Les films de genre sont suffisamment rares en France pour ne pas les citer. Cette année, Dominique Rocher accueillait des zombies dans Paris dans La Nuit a dévoré le monde. Cette fois, Paris est engloutie sous un brouillard par Daniel Roby. Nous pourrions qualifier Dans la Brume de cinéma d’anticipation.

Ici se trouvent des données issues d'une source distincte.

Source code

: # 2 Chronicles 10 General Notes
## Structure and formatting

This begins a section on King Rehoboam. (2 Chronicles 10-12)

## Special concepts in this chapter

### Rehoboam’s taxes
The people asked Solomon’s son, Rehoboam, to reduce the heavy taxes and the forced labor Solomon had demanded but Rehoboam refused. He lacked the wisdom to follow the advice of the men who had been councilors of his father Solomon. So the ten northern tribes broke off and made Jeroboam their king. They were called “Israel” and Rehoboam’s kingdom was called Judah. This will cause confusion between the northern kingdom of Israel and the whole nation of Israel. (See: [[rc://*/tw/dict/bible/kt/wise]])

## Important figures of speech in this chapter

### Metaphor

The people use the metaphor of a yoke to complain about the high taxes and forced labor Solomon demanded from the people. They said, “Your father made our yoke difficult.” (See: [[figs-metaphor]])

Nous sommes dans un futur proche et à part quelques innovations technologiques, la vie n’a pas beaucoup changé. Par contre la pollution est de plus en plus présente en Métropole. Romain Duris et Olga Kurylenko se sont séparés, mais sont liés pour toujours par leur fille atteinte d’une maladie rare qui l’oblige à vivre dans une bulle stérilisée dans sa chambre. Un jour, une étrange brume submerge Paris, peut-être même le pays ou davantage. C’est le début d’un cauchemar apocalyptique car tous ceux qui se trouvent à l’intérieur périssent asphyxiées. S’il n’y a plus d’électricité ou d’eau, certains parviennent à survive en montant le haut des immeubles ou les toits de la capitale, le temps de trouver une solution. Justement la solution, il ne semble pas en avoir et les protagonistes vont devoir faire preuve de courage pour sauver leur fille. Dans la Brume est un film minimaliste captivant de par sa mise en scène bluffante et des comédiens convaincus par leur rôle. Si nous sommes parfois déçus de ne pas avoir davantage d’explications, c’est justement ce mystère qui laisse place à de nombreuses théories. Avec Dans la Brume, le canadien Daniel Roby offre un nouveau souffle au cinéma français avec un film à sensations fortes qui ne cherche pas le spectaculaire, mais les émotions et la réflexion. D'autres critiques sur notre page Facebook : Cinéphiles 44 et notre site cinephiles44.com
Ca partait pourtant bien avec un séisme et de belles images de Paris recouverte d'une brume mortelle mais, très vite, le blockbuster hollywoodien se transforme en téléfilm TF1 du lundi : situations improbables, heureux hasards qui sauvent les héros, musiques qui font peur quand on a peur et tristes quand c'est triste, dialogues creux et acteurs qui surjouent ! La totale ! Bref, Daniel Roby a voulu faire un film catastrophe et il a atteint son objectif : ce film est une catastrophe !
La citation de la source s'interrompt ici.